Ese mismo trabajo cada día durante tres años. Hasta que, en el último partido y a petición de los propios jugadores, sus compañeros, el entrenador Johnson decidió darle unos minutos en pista. Concretamente, los últimos cuatro. Un premio a sus tres serviciales años, en el último día de su vida dentro de un equipo de baloncesto.

Nadie podía creerlo

La ovación cuando entró en la cancha, con el número 52 en su camiseta y una cinta en el pelo, fue atronadora. Compañeros, rivales y aficionados rompieron en unos aplausos más que merecidos. Faltaban cuatro minutos de partido. Nadie, absolutamente nadie, podía esperar lo que estaba a punto de acontecer.

Al primer balón que recibió no se lo pensó: intentó un triple que no tocó ni aro. Daba igual, era su momento, su sueño, la ilusión de toda una vida rodeada de complicaciones, y nadie iba a arrebatárselo. Por eso, al siguiente balón que tocó, volvió a tirar. De tres. Y encestó. Los jugadores saltando al unísono para celebrarlo. Gritos en la grada. También lágrimas. El sueño no era un sueño, era una realidad. Y qué bonita.

Pero para McElwain eso no iba a terminar ahí. Qué va. En la siguiente jugada volvió a jugarse otro triple, y volvió a entrar. Y pocos segundos después, otro más. Tres en menos de un minuto. Sus compañeros estaban en éxtasis. Los aficionados tenían que frotarse los ojos para creer lo que estaban viendo.

McElwain seguía igual. Otro triple. Ya van cuatro. La grada comenzó a corear su nombre. Por unos minutos, era el ídolo, el jugador que siempre quiso ser y por fin estaba siendo. El baloncesto le estaba devolviendo todo lo que él le había dado. Y qué ‘gustazo’.

Mientras la emoción no paraba de crecer, McElwain, como tocado por un don divino, no paraba de anotar. Otro triple. Y una canasta de dos. Y otro triple. Increíble. 20 puntos en cuatro minutos. Nada mal para un chico autista que jugaba sus primeros minutos de baloncesto escolar en su vida.

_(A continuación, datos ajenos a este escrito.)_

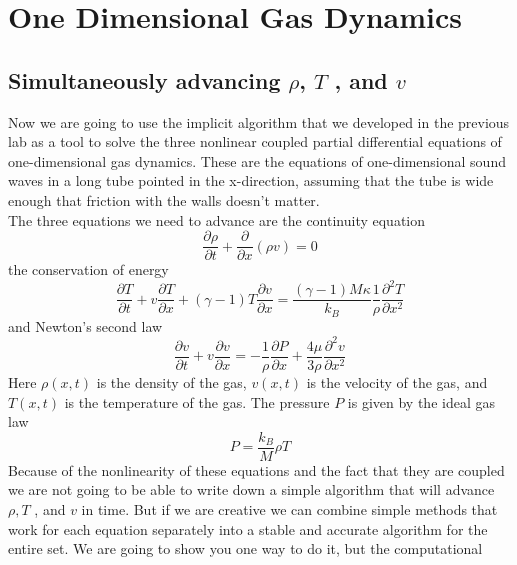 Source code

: \documentclass{book}
\theoremstyle{plain}
\theoremstyle{definition}
\numberwithin{exm}{chapter}
\theoremstyle{remark}
\theoremstyle{summary}
\theoremstyle{overview}
\begin{document}
\chapter*{One Dimensional Gas Dynamics}
\section*{Simultaneously advancing $\rho$, $T$ , and $v$}
Now we are going to use the implicit algorithm that we developed in the previous
lab as a tool to solve the three nonlinear coupled partial differential equations
of one-dimensional gas dynamics. These are the equations of one-dimensional
sound waves in a long tube pointed in the x-direction, assuming that the tube is
wide enough that friction with the walls doesn\rq t matter. \\ 
The three equations we need to advance are the continuity equation
\begin{equation}\label{eq:1101}
\frac{\partial \rho}{\partial t}+\frac{\partial}{\partial x}(\rho v)=0
\end{equation}
the conservation of energy
\begin{equation}\label{eq:1102}
\frac{\partial T}{\partial t}+v \frac{\partial T}{\partial x}+(\gamma-1) T \frac{\partial v}{\partial x}=\frac{(\gamma-1) M \kappa}{k_{B}} \frac{1}{\rho} \frac{\partial^{2} T}{\partial x^{2}}
\end{equation}
and Newton\rq s second law
\begin{equation}\label{eq:1103}
\frac{\partial v}{\partial t}+v \frac{\partial v}{\partial x}=-\frac{1}{\rho} \frac{\partial P}{\partial x}+\frac{4 \mu}{3 \rho} \frac{\partial^{2} v}{\partial x^{2}}
\end{equation}
Here $\rho(x,t)$ is the density of the gas, $v(x,t)$ is the velocity of the gas, and $T(x,t)$ is
the temperature of the gas. The pressure $P$ is given by the ideal gas law
\begin{equation}\label{eq:1104}
P=\frac{k_{B}}{M} \rho T
\end{equation}
Because of the nonlinearity of these equations and the fact that they are
coupled we are not going to be able to write down a simple algorithm that will advance $\rho, T$ , and $v$ in time. But if we are creative we can combine simple methods
that work for each equation separately into a stable and accurate algorithm for
the entire set. We are going to show you one way to do it, but the computational
\end{document}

En cuanto terminó el choque todos, jugadores, rivales, entrenadores y directivos, se fueron corriendo hacia él. Todos querían felicitarle. Todos querían abrazarle. Emocionado, de repente se vio subido a los hombros de un compañero, de un amigo, y dando la vuelta al pabellón, mientras todos rompían en abrazos. No pudo contener las lágrimas. Pero esta vez eran de alegría, de orgullo. El silencioso niño con tantos problemas para relacionarse era de repente un héroe.

Sentirse normal, uno más

Al día siguiente, era la estrella en todos los medios, todas las televisiones, todo el planeta. Todos querían contar la historia, una historia de superación, y de cómo a pesar de las adversidades, los sueños se pueden cumplir. Están para cumplirse. Debbie, su madre, relató mejor qué nadie qué se sentía en aquellos momentos. Dónde estaba el alcanza de aquella hazaña. "Yo veo el autismo como el muro de Berlín y Jason lo ha roto".

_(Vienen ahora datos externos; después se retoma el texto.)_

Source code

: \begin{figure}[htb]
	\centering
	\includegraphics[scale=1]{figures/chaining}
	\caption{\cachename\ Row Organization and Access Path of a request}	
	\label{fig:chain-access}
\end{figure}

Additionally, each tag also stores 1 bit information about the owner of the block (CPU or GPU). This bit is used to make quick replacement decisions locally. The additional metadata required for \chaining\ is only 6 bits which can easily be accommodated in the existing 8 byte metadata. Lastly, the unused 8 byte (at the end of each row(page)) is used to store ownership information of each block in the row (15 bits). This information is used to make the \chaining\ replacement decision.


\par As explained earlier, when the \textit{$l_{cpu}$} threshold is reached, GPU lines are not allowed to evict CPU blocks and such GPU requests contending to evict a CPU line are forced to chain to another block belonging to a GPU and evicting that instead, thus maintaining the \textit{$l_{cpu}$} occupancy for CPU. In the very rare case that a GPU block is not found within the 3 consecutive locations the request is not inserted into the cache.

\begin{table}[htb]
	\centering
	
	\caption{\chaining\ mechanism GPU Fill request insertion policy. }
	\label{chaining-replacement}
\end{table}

Tras ese fulgurante e imborrable éxito, no volvió a jugar a baloncesto. Actualmente, compatibiliza sus estudios con un trabajo a media jornada en un mercado de alimentos, y colabora en la recaudación de fondos para la investigación del autismo, mediante charlas y conferencias en Estados Unidos. Contando su historia de superación, y de sentirse integrado en un equipo de baloncesto escolar.

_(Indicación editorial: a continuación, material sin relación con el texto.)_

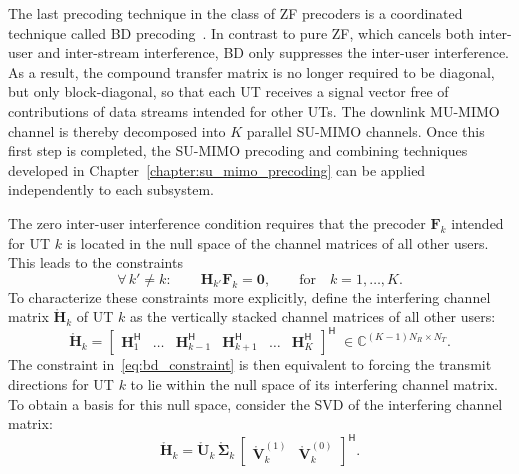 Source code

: The last precoding technique in the class of \ac{ZF} precoders is a coordinated technique called \acf{BD} precoding~\cite{BD_precoding_0}.
In contrast to pure \ac{ZF}, which cancels both inter-user and inter-stream interference, \ac{BD} only suppresses the inter-user interference.
As a result, the compound transfer matrix is no longer required to be diagonal, but only block-diagonal, so that each \ac{UT} receives a signal vector free of contributions of data streams intended for other \acp{UT}.
The downlink \ac{MU}-\ac{MIMO} channel is thereby decomposed into $K$ parallel \ac{SU}-\ac{MIMO} channels.
Once this first step is completed, the \ac{SU}-\ac{MIMO} precoding and combining techniques developed in Chapter~\ref{chapter:su_mimo_precoding} can be applied independently to each subsystem.

The zero inter-user interference condition requires that the precoder $\mathbf{F}_k$ intended for \ac{UT} $k$ is located in the null space of the channel matrices of all other users.
This leads to the constraints
\begin{equation}
\label{eq:bd_constraint}
    \forall \, k' \neq k : \qquad \mathbf{H}_{k'} \mathbf{F}_k = \mathbf{0}, \qquad \text{for} \quad k = 1, \dots, K.
\end{equation}
To characterize these constraints more explicitly, define the interfering channel matrix $\mathring{\mathbf{H}}_k$ of \ac{UT} $k$ as the vertically stacked channel matrices of all other users:
\begin{equation}
\label{eq:interfering_channel_matrix}
    \mathring{\mathbf{H}}_k = \begin{bmatrix} \mathbf{H}_1^{\mathsf{H}} & \dots & \mathbf{H}_{k-1}^{\mathsf{H}} & \mathbf{H}_{k+1}^{\mathsf{H}} & \dots & \mathbf{H}_K^{\mathsf{H}} \end{bmatrix}^{\mathsf{H}} \; \in \mathbb{C}^{(K-1)N_R \times N_T}.
\end{equation}
The constraint in~\eqref{eq:bd_constraint} is then equivalent to forcing the transmit directions for \ac{UT} $k$ to lie within the null space of its interfering channel matrix.\\
To obtain a basis for this null space, consider the \ac{SVD} of the interfering channel matrix:
\begin{equation}
\label{eq:svd_interfering_channel_matrix}
    \mathring{\mathbf{H}}_k = \mathring{\mathbf{U}}_k \, \mathring{\boldsymbol{\Sigma}}_k \, \begin{bmatrix} \mathring{\mathbf{V}}_{k}^{(1)} & \mathring{\mathbf{V}}_{k}^{(0)} \end{bmatrix}^{\mathsf{H}}.
\end{equation}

Pero cuando McElwain cuenta su historia, su cuento, no resalta que fuera un partido apoteósico, ni que hubiera metido seis triples seguidos. Ni siquiera presume de haber recibido el premio que la ESPN concede al mejor momento deportivo del año, o de compartir homenajes desde entonces con personalidades como Magic Johnson. Para el joven autista, lo mejor de aquel día, de aquel emotivo día, fue que, por un momento y para siempre, es uno más.